MATERIALS PROVIDED below:
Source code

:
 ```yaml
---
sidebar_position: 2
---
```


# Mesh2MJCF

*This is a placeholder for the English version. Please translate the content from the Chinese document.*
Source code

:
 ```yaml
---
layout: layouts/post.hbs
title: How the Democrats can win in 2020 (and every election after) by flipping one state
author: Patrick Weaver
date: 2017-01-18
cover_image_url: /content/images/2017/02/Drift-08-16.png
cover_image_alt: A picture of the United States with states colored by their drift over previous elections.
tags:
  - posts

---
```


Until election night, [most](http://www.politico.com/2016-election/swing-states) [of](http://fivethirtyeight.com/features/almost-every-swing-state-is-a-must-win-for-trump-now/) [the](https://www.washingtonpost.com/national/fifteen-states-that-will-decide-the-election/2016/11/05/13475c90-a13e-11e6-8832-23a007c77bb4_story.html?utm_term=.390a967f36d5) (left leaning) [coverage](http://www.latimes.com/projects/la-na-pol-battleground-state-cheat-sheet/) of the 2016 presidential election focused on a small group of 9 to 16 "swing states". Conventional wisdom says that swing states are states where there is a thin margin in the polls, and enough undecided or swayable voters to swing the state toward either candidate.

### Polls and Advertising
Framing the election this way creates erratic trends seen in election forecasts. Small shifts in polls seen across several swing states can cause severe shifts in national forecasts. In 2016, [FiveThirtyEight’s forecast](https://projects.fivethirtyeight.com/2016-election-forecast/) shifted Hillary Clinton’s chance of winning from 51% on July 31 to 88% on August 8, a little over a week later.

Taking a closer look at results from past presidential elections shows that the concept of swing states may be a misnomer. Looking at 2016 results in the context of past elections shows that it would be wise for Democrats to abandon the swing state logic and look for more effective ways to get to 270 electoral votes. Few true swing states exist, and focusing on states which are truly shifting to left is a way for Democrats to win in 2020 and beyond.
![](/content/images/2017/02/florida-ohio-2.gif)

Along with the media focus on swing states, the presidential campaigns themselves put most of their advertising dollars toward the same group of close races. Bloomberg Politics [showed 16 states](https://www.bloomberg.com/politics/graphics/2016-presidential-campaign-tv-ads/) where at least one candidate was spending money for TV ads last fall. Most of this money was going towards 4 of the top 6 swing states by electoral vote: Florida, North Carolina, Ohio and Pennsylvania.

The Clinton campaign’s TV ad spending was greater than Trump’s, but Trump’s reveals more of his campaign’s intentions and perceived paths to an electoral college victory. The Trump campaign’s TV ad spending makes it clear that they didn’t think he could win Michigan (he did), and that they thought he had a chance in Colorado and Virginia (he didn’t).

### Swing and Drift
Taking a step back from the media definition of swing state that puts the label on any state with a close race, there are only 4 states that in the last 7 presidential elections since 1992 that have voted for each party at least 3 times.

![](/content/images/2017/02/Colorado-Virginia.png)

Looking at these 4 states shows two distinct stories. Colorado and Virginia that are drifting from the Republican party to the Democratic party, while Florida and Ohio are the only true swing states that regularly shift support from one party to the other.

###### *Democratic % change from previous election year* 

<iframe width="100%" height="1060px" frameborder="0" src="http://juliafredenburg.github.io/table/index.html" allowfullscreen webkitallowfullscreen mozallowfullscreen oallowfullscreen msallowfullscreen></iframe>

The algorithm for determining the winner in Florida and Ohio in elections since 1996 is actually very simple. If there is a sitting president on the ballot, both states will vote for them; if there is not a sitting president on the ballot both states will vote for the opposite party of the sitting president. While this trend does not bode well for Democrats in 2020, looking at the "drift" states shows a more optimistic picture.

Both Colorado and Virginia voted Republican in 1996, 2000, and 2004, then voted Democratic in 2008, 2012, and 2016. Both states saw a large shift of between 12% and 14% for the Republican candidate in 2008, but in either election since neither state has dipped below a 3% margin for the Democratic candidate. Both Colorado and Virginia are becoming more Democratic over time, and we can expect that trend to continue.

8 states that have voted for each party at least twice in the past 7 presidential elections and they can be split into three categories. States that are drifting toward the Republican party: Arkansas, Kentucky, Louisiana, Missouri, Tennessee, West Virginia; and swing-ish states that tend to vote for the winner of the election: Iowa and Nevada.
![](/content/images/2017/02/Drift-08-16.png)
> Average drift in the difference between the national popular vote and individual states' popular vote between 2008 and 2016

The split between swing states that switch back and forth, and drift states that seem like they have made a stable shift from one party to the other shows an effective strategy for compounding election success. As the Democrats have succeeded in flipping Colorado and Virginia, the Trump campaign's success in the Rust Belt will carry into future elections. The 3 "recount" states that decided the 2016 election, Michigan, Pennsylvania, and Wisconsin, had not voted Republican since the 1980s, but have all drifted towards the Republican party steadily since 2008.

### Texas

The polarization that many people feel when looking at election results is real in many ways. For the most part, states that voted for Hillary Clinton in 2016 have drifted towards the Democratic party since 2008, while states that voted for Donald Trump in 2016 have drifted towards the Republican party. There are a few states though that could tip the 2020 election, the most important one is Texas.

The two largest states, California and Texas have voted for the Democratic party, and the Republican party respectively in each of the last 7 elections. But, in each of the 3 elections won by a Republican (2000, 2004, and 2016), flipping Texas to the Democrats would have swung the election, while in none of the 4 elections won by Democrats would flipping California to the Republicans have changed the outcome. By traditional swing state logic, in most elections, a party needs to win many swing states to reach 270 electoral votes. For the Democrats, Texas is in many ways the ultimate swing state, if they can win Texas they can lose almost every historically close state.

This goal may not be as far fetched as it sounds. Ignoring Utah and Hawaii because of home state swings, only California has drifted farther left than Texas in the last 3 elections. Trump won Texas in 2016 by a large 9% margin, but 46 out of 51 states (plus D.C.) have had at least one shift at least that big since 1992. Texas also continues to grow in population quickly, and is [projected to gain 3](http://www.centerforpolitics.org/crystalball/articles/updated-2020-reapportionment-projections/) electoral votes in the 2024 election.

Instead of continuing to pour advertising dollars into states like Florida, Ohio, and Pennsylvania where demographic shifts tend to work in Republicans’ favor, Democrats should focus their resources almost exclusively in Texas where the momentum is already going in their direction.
End of MATERIALS PROVIDED.
◆ **WHAT NEEDS TO BE DONE**
Every line in the material must be retyped exactly, with none omitted.

◆ **TASK RESULT**
Source code

:
 ```yaml
---
sidebar_position: 2
---
```


# Mesh2MJCF

*This is a placeholder for the English version. Please translate the content from the Chinese document.*
Source code

:
 ```yaml
---
layout: layouts/post.hbs
title: How the Democrats can win in 2020 (and every election after) by flipping one state
author: Patrick Weaver
date: 2017-01-18
cover_image_url: /content/images/2017/02/Drift-08-16.png
cover_image_alt: A picture of the United States with states colored by their drift over previous elections.
tags:
  - posts

---
```


Until election night, [most](http://www.politico.com/2016-election/swing-states) [of](http://fivethirtyeight.com/features/almost-every-swing-state-is-a-must-win-for-trump-now/) [the](https://www.washingtonpost.com/national/fifteen-states-that-will-decide-the-election/2016/11/05/13475c90-a13e-11e6-8832-23a007c77bb4_story.html?utm_term=.390a967f36d5) (left leaning) [coverage](http://www.latimes.com/projects/la-na-pol-battleground-state-cheat-sheet/) of the 2016 presidential election focused on a small group of 9 to 16 "swing states". Conventional wisdom says that swing states are states where there is a thin margin in the polls, and enough undecided or swayable voters to swing the state toward either candidate.

### Polls and Advertising
Framing the election this way creates erratic trends seen in election forecasts. Small shifts in polls seen across several swing states can cause severe shifts in national forecasts. In 2016, [FiveThirtyEight’s forecast](https://projects.fivethirtyeight.com/2016-election-forecast/) shifted Hillary Clinton’s chance of winning from 51% on July 31 to 88% on August 8, a little over a week later.

Taking a closer look at results from past presidential elections shows that the concept of swing states may be a misnomer. Looking at 2016 results in the context of past elections shows that it would be wise for Democrats to abandon the swing state logic and look for more effective ways to get to 270 electoral votes. Few true swing states exist, and focusing on states which are truly shifting to left is a way for Democrats to win in 2020 and beyond.
![](/content/images/2017/02/florida-ohio-2.gif)

Along with the media focus on swing states, the presidential campaigns themselves put most of their advertising dollars toward the same group of close races. Bloomberg Politics [showed 16 states](https://www.bloomberg.com/politics/graphics/2016-presidential-campaign-tv-ads/) where at least one candidate was spending money for TV ads last fall. Most of this money was going towards 4 of the top 6 swing states by electoral vote: Florida, North Carolina, Ohio and Pennsylvania.

The Clinton campaign’s TV ad spending was greater than Trump’s, but Trump’s reveals more of his campaign’s intentions and perceived paths to an electoral college victory. The Trump campaign’s TV ad spending makes it clear that they didn’t think he could win Michigan (he did), and that they thought he had a chance in Colorado and Virginia (he didn’t).

### Swing and Drift
Taking a step back from the media definition of swing state that puts the label on any state with a close race, there are only 4 states that in the last 7 presidential elections since 1992 that have voted for each party at least 3 times.

![](/content/images/2017/02/Colorado-Virginia.png)

Looking at these 4 states shows two distinct stories. Colorado and Virginia that are drifting from the Republican party to the Democratic party, while Florida and Ohio are the only true swing states that regularly shift support from one party to the other.

###### *Democratic % change from previous election year* 

<iframe width="100%" height="1060px" frameborder="0" src="http://juliafredenburg.github.io/table/index.html" allowfullscreen webkitallowfullscreen mozallowfullscreen oallowfullscreen msallowfullscreen></iframe>

The algorithm for determining the winner in Florida and Ohio in elections since 1996 is actually very simple. If there is a sitting president on the ballot, both states will vote for them; if there is not a sitting president on the ballot both states will vote for the opposite party of the sitting president. While this trend does not bode well for Democrats in 2020, looking at the "drift" states shows a more optimistic picture.

Both Colorado and Virginia voted Republican in 1996, 2000, and 2004, then voted Democratic in 2008, 2012, and 2016. Both states saw a large shift of between 12% and 14% for the Republican candidate in 2008, but in either election since neither state has dipped below a 3% margin for the Democratic candidate. Both Colorado and Virginia are becoming more Democratic over time, and we can expect that trend to continue.

8 states that have voted for each party at least twice in the past 7 presidential elections and they can be split into three categories. States that are drifting toward the Republican party: Arkansas, Kentucky, Louisiana, Missouri, Tennessee, West Virginia; and swing-ish states that tend to vote for the winner of the election: Iowa and Nevada.
![](/content/images/2017/02/Drift-08-16.png)
> Average drift in the difference between the national popular vote and individual states' popular vote between 2008 and 2016

The split between swing states that switch back and forth, and drift states that seem like they have made a stable shift from one party to the other shows an effective strategy for compounding election success. As the Democrats have succeeded in flipping Colorado and Virginia, the Trump campaign's success in the Rust Belt will carry into future elections. The 3 "recount" states that decided the 2016 election, Michigan, Pennsylvania, and Wisconsin, had not voted Republican since the 1980s, but have all drifted towards the Republican party steadily since 2008.

### Texas

The polarization that many people feel when looking at election results is real in many ways. For the most part, states that voted for Hillary Clinton in 2016 have drifted towards the Democratic party since 2008, while states that voted for Donald Trump in 2016 have drifted towards the Republican party. There are a few states though that could tip the 2020 election, the most important one is Texas.

The two largest states, California and Texas have voted for the Democratic party, and the Republican party respectively in each of the last 7 elections. But, in each of the 3 elections won by a Republican (2000, 2004, and 2016), flipping Texas to the Democrats would have swung the election, while in none of the 4 elections won by Democrats would flipping California to the Republicans have changed the outcome. By traditional swing state logic, in most elections, a party needs to win many swing states to reach 270 electoral votes. For the Democrats, Texas is in many ways the ultimate swing state, if they can win Texas they can lose almost every historically close state.

This goal may not be as far fetched as it sounds. Ignoring Utah and Hawaii because of home state swings, only California has drifted farther left than Texas in the last 3 elections. Trump won Texas in 2016 by a large 9% margin, but 46 out of 51 states (plus D.C.) have had at least one shift at least that big since 1992. Texas also continues to grow in population quickly, and is [projected to gain 3](http://www.centerforpolitics.org/crystalball/articles/updated-2020-reapportionment-projections/) electoral votes in the 2024 election.

Instead of continuing to pour advertising dollars into states like Florida, Ohio, and Pennsylvania where demographic shifts tend to work in Republicans’ favor, Democrats should focus their resources almost exclusively in Texas where the momentum is already going in their direction.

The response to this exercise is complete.